I am excited, though, because this is a whole lot further than we got to when I was in the White House health care war room in 1994. We got the bill out of some of the committees, but never out of Senate Finance, and never had a realistic chance to have a floor fight.

So now come the machinations and maneuvering to figure out how to merge the two bills in the Senate and three in the House. The strategy now looks to be to get through on the Senate side with the 60 Democrats and maybe Snowe, but to continue to hold reconciliation (where you only need 51 votes) out as an option if needed once the conference committee comes back.

As I had predicted awhile back, Baucus' initial bill in Senate Finance was an ugly mutt of compromises and decisions, but it got a little better in the committee process, as he gave the progressives on the committee a few solid improvements here and there. Reid will now merge the two bills, and I am convinced that he will work to create a better bill in the process, and then we have the floor fight and finally conference committee.

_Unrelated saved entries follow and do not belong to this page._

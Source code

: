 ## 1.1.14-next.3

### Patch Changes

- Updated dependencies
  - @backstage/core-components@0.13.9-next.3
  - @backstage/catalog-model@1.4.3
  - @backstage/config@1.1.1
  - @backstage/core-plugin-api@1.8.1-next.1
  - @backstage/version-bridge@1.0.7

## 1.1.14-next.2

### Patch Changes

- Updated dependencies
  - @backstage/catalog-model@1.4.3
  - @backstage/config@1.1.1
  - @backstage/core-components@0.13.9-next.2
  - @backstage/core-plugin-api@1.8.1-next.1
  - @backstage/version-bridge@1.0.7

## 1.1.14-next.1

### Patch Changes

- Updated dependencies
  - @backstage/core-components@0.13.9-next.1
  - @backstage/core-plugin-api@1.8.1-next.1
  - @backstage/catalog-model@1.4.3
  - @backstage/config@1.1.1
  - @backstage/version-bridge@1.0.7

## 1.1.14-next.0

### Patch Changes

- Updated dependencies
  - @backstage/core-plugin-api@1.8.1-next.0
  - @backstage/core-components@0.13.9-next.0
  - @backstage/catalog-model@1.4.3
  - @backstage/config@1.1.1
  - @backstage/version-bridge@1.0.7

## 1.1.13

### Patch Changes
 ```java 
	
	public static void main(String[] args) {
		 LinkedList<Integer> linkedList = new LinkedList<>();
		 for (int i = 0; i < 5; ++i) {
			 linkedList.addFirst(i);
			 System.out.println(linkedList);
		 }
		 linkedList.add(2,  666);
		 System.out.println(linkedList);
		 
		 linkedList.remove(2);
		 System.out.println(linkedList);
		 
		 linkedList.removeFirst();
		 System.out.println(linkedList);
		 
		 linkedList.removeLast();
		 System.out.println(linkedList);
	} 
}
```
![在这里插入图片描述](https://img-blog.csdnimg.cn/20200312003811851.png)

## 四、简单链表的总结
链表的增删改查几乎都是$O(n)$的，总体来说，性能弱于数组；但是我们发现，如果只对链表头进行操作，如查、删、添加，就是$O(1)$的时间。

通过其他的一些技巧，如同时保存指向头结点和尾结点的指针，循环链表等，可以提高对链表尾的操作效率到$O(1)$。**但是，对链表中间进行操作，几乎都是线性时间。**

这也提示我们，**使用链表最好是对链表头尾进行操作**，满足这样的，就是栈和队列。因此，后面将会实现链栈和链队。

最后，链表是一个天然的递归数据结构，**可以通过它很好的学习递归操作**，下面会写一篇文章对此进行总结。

At every stage, I think progressives have the ability, if they stick together and negotiate well, to make progress.

On the highest profile and incredibly important public option issue, I believe we are now well-positioned to have a public option in the final bill. We have come a long way since those summer months where all the conventional wisdom repeatedly said the public option was dead, but I think we are now at a position where the biggest question is more likely to be how good the public option is, not whether we will have one.

There will continue to be conservative Democrats who want to placate insurers and Olympia Snowe by dropping the public option, but I think progressives can stop that from happening. The key, as it has always been from the first day of this fight, is for progressives, especially in the House, to stay together and stay strong in the negotiations. In fact, I will go so far as to say this: progressives should not panic if the Senate bill isn't great on the public option issue, and Democrats in general shouldn't panic if the conference committee is a long drawn-out affair with lots of fussing and fighting. We have come too far not to get a bill, and as long as House progressives stay strong and stay together, that bill will have to include a public option.

The conference finals are about to begin, but I'm not going to tell you to pull up a seat, because we need every progressive to stay in the game (yes, I will torture this metaphor to the end). It is only because of the progressive movement that health care has been on the agenda, and only because of that movement that the debate has not drifted inexorably to the right. We have a shot at passing a strong bill that will actually cover all Americans and create competition and a check on the power of the insurance industry. We have a shot at making history. Let's stay on the court until the victory is won.